Liz discusses how green art inspires communities to engage in their natural surroundings and builds their understanding of complex environmental systems.

 

Highlights from the interview (listen to the podcast for full details)

[Indio Myles] - To start off Liz, could you please share a bit about your background and what led to your interest in creative approaches to conservation and social impact?

[Liz Capelin] - Before I begin, I would like to acknowledge that I'm calling in from Kabi Kabi Country on the Sunshine Coast and pay my respects to elder’s past, present and emerging. It's a really beautiful part of the world that I live in, and I'm continually grateful for the traditional custodians of this area. My background and how I got into this space is I've always been innately creative. I've dabbled in lots of different creative industries including film, TV, animation, music, sound design, sewing and visual art, and I seemed to find opportunities to bring sustainability and conservation messaging into a lot of the projects.
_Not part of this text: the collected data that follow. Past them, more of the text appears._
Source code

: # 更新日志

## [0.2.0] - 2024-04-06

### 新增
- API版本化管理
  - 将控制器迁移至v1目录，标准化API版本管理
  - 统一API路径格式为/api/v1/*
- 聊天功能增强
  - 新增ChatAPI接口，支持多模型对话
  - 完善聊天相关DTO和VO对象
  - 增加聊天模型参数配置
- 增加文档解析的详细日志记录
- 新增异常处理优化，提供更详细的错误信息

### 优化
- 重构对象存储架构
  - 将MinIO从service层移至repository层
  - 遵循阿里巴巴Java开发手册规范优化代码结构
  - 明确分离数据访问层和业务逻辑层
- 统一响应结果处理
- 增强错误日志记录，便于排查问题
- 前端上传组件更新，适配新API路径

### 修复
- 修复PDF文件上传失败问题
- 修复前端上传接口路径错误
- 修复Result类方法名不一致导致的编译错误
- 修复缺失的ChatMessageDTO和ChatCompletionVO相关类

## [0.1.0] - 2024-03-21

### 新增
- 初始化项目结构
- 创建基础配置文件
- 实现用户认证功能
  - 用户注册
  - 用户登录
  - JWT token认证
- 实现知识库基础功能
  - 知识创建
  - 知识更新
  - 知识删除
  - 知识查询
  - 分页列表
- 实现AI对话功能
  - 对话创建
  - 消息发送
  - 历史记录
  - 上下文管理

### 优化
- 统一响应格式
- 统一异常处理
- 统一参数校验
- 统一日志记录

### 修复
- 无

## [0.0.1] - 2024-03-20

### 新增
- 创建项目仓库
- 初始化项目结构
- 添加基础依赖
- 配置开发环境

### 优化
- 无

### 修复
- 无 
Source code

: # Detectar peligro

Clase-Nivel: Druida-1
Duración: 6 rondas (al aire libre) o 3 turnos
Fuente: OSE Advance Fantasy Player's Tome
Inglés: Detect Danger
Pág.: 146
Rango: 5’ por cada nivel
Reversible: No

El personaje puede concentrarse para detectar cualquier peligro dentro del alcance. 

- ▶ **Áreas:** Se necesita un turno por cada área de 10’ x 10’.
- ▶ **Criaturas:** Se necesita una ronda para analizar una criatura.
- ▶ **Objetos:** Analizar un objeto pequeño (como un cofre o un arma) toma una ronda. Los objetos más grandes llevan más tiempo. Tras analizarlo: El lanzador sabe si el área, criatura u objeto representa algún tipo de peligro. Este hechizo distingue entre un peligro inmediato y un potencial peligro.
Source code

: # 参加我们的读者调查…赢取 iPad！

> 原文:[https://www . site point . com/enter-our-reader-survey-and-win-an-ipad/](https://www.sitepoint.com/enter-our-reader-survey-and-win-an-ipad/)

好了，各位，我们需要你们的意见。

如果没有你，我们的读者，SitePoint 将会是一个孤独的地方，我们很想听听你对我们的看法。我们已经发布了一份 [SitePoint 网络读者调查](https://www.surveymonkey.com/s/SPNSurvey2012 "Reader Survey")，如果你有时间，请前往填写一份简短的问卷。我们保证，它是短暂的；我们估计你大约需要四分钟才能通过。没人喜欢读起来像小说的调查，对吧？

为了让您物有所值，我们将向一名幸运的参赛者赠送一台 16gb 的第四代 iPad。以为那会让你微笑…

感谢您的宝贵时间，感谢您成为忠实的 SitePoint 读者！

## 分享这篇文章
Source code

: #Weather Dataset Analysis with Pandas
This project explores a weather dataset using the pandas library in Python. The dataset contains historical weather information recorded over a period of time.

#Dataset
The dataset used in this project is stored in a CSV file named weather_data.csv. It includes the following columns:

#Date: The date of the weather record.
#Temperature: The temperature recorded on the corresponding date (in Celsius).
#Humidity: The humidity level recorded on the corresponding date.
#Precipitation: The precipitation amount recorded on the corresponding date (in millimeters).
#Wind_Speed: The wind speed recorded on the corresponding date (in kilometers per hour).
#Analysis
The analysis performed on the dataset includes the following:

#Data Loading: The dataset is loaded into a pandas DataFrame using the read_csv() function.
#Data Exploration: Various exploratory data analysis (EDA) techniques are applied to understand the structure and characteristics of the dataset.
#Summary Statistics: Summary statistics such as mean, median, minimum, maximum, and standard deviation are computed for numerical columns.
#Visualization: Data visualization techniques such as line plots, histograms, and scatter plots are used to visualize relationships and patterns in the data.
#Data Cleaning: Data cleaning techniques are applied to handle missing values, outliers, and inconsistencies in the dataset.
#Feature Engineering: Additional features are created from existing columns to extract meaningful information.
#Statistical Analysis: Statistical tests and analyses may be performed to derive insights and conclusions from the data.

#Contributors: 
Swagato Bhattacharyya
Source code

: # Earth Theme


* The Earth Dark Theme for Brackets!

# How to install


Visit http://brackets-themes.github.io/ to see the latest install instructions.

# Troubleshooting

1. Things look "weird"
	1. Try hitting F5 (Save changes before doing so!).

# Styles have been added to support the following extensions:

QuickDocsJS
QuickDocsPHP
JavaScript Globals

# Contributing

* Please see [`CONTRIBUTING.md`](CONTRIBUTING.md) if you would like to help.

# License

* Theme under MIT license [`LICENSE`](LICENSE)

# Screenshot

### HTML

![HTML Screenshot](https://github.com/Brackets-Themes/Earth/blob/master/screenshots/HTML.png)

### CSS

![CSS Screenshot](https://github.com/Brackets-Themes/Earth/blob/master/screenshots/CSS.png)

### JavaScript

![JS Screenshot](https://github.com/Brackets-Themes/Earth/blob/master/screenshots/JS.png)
I would wind creative approaches into teaching people about the environment.

I realised quite early on that the environmental crises that we're facing are actually socially constructed, they're social problems that are to do with changing our culture.

I studied social science with a community development focus. It was really interesting homing in on people and their values, their education, their sense of place, and working with people using creative methods to take care of our environment, learn more about it and be more present in it. That led into fun projects that included festivals and research projects where I would work with scientists and artists here on the Sunshine Coast and Brisbane. Also, I volunteered in Vanuatu. Every project I work on, I just meet so many amazing passionate people and I learn heaps about the subjects that I'm focusing on through those projects, which is always really inspiring. It just gets deeper and deeper the more fun I have.
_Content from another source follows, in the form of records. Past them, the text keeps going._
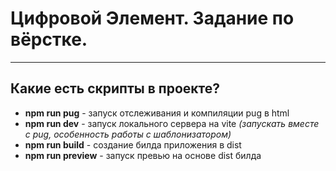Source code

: # Цифровой Элемент. Задание по вёрстке.
___
## Какие есть скрипты в проекте?
- **npm run pug** - запуск отслеживания и компиляции pug в html 
- **npm run dev** - запуск локального сервера на vite _(запускать вместе с pug, особенность работы с шаблонизатором)_
- **npm run build** - создание билда приложения в dist
- **npm run preview** - запуск превью на основе dist билда
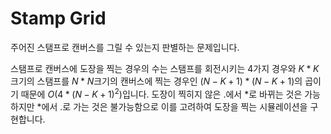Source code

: # Stamp Grid

주어진 스탬프로 캔버스를 그릴 수 있는지 판별하는 문제입니다.

스탬프로 캔버스에 도장을 찍는 경우의 수는 스탬프를 회전시키는 $4$가지 경우와 $K * K$크기의 스탬프를 $N * N$크기의 캔버스에 찍는 경우인 $(N - K + 1) * (N - K + 1)$의 곱이기 때문에 $O(4 * (N - K + 1)^2)$입니다.
도장이 찍히지 않은 .에서 *로 바뀌는 것은 가능하지만 *에서 .로 가는 것은 불가능함으로 이를 고려하여 도장을 찍는 시뮬레이션을 구현합니다.
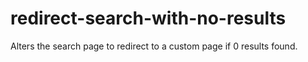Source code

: # redirect-search-with-no-results
Alters the search page to redirect to a custom page if 0 results found.
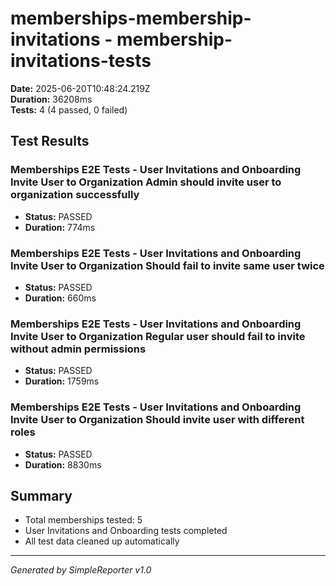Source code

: # memberships-membership-invitations - membership-invitations-tests

**Date:** 2025-06-20T10:48:24.219Z  
**Duration:** 36208ms  
**Tests:** 4 (4 passed, 0 failed)

## Test Results


### Memberships E2E Tests - User Invitations and Onboarding Invite User to Organization Admin should invite user to organization successfully
- **Status:** PASSED
- **Duration:** 774ms



### Memberships E2E Tests - User Invitations and Onboarding Invite User to Organization Should fail to invite same user twice
- **Status:** PASSED
- **Duration:** 660ms



### Memberships E2E Tests - User Invitations and Onboarding Invite User to Organization Regular user should fail to invite without admin permissions
- **Status:** PASSED
- **Duration:** 1759ms



### Memberships E2E Tests - User Invitations and Onboarding Invite User to Organization Should invite user with different roles
- **Status:** PASSED
- **Duration:** 8830ms



## Summary

- Total memberships tested: 5
- User Invitations and Onboarding tests completed
- All test data cleaned up automatically

---
*Generated by SimpleReporter v1.0*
Can you tell us a bit more about Third Nature Projects and its social purpose?

The goal of Third Nature Projects is to really push this approach forward of using our creativity to enhance conservation initiatives and education while working a lot with artists and local governments to achieve sustainability and liveability goals. This is through creative approaches which audiences and the public/communities really respond well to. My projects are always really well attended and sold out, and families and members of the public are really keen to connect with their local environment and learn more about it, but learn through a language that isn't just data or static text in a report.
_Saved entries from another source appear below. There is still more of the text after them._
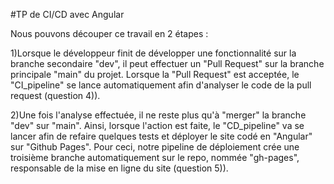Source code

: #TP de CI/CD avec Angular

Nous pouvons découper ce travail en 2 étapes :

1)Lorsque le développeur finit de développer une fonctionnalité sur la branche secondaire "dev", il peut effectuer un "Pull Request" sur la branche principale "main" du projet. Lorsque la "Pull Request" est acceptée, le "CI_pipeline" se lance automatiquement afin d'analyser le code de la pull request (question 4)).

2)Une fois l'analyse effectuée, il ne reste plus qu'à "merger" la branche "dev" sur "main". Ainsi, lorsque l'action est faite, le "CD_pipeline" va se lancer afin de refaire quelques tests et déployer le site codé en "Angular" sur "Github Pages". Pour ceci, notre pipeline de déploiement crée une troisième branche automatiquement sur le repo, nommée "gh-pages", responsable de la mise en ligne du site (question 5)).

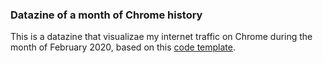 ### Datazine of a month of Chrome history
This is a datazine that visualizae my internet traffic on Chrome during the month of February 2020, based on this [code template](https://github.com/leoneckert/critical-data-and-visualization-spring-2020/blob/master/other/material/datazine-template.zip).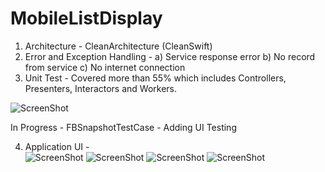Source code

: # MobileListDisplay

1) Architecture - CleanArchitecture (CleanSwift)
2) Error and Exception Handling - 
              a) Service response error 
              b) No record from service
              c) No internet connection
3) Unit Test - Covered more than 55% which includes Controllers, Presenters, Interactors and Workers.

![ScreenShot](https://github.com/gunjankumr/MobileListDisplay/blob/master/MobileListDisplay/Screenshots/unit-test.png?raw=true "Unit-Test")

In Progress - FBSnapshotTestCase - Adding UI Testing

4) Application UI -  
![ScreenShot](https://github.com/gunjankumr/MobileListDisplay/blob/master/MobileListDisplay/Screenshots/mobileList.png?raw=true "Mobile List")
![ScreenShot](https://github.com/gunjankumr/MobileListDisplay/blob/master/MobileListDisplay/Screenshots/sortOptions.png?raw=true "Sort Options")
![ScreenShot](https://github.com/gunjankumr/MobileListDisplay/blob/master/MobileListDisplay/Screenshots/favList.png?raw=true "Favourite List")
![ScreenShot](https://github.com/gunjankumr/MobileListDisplay/blob/master/MobileListDisplay/Screenshots/detailInfo.png?raw=true "Detail Info")
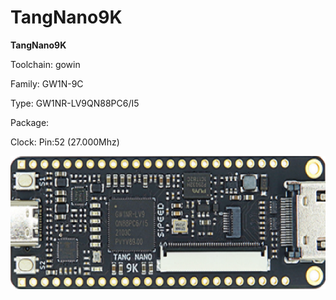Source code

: # TangNano9K
**TangNano9K**

Toolchain: gowin

Family: GW1N-9C

Type: GW1NR-LV9QN88PC6/I5

Package: 

Clock: Pin:52 (27.000Mhz)

![board.png](board.png)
If people are able to come together and have an experience that's really tactile, positive, interpersonal and creative, the knowledge about those environments and scientific conservation actually goes deeper into them and they become stewards of those places and of the species they might be learning about. This is really through having a lot of fun and being quite exploratory. I work a lot in nature play, so with children and families, and children innately want to explore and play in natural spaces or botanic gardens. They can come together and follow their own curiosity, fun and exploration and interact with nature, and in doing so, they make a connection with those places that is embedded in their memories and also in their own sense of self in place.

How can creativity be utilised to connect people to their natural habitats and surrounding ecology?

Creative practices are ways of making meaning, marks and storytelling. We can use different mediums to connect people with place and tell the stories of place. This could be through painting a particular threatened species, participating in a workshop constructing a beautiful, endangered butterfly, or simply learning about catchment processes and hydrology.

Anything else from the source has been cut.